(Stored data)

==================================================

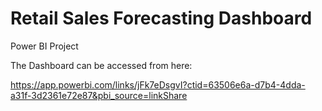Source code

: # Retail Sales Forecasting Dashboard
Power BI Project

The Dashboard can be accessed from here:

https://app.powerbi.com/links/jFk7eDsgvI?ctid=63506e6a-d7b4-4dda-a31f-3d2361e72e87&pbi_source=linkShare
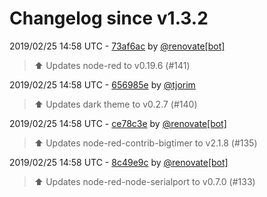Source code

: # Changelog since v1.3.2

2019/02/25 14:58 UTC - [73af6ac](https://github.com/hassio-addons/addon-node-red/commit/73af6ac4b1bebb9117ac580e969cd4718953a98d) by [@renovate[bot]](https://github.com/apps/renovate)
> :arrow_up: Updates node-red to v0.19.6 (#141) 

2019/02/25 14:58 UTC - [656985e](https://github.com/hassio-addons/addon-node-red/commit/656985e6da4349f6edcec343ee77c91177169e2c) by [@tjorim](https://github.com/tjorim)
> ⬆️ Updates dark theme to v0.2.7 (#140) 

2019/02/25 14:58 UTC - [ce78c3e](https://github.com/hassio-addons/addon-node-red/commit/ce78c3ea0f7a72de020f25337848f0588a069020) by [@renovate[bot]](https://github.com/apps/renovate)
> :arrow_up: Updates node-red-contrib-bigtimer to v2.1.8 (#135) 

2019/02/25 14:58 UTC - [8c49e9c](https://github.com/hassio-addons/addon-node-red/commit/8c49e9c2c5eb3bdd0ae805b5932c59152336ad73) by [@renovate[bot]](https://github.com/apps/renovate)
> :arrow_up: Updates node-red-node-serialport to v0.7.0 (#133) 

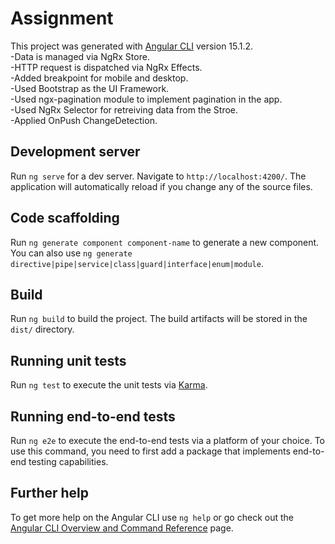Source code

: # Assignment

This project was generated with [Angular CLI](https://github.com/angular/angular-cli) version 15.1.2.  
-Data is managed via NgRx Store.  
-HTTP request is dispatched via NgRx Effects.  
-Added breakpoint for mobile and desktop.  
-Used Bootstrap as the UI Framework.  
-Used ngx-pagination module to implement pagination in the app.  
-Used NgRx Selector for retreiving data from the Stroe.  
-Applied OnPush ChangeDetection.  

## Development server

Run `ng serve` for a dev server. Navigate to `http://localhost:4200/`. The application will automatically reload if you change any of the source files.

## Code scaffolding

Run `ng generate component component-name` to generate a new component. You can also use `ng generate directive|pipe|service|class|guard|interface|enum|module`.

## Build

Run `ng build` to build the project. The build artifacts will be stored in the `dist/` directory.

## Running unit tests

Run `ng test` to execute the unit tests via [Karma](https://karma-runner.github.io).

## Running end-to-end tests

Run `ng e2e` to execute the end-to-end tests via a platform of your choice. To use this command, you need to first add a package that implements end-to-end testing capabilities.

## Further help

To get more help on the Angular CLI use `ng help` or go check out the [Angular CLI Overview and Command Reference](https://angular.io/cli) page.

==================================================

What is required: Quote word for word only the lines above from the one containing "to v0.2.7 (#140)" through the one containing "-Used NgRx Selector". Pictures stay out of your copy.

Response to this task:
> ⬆️ Updates dark theme to v0.2.7 (#140) 

2019/02/25 14:58 UTC - [ce78c3e](https://github.com/hassio-addons/addon-node-red/commit/ce78c3ea0f7a72de020f25337848f0588a069020) by [@renovate[bot]](https://github.com/apps/renovate)
> :arrow_up: Updates node-red-contrib-bigtimer to v2.1.8 (#135) 

2019/02/25 14:58 UTC - [8c49e9c](https://github.com/hassio-addons/addon-node-red/commit/8c49e9c2c5eb3bdd0ae805b5932c59152336ad73) by [@renovate[bot]](https://github.com/apps/renovate)
> :arrow_up: Updates node-red-node-serialport to v0.7.0 (#133) 

Source code

: # Assignment

This project was generated with [Angular CLI](https://github.com/angular/angular-cli) version 15.1.2.  
-Data is managed via NgRx Store.  
-HTTP request is dispatched via NgRx Effects.  
-Added breakpoint for mobile and desktop.  
-Used Bootstrap as the UI Framework.  
-Used ngx-pagination module to implement pagination in the app.  
-Used NgRx Selector for retreiving data from the Stroe.  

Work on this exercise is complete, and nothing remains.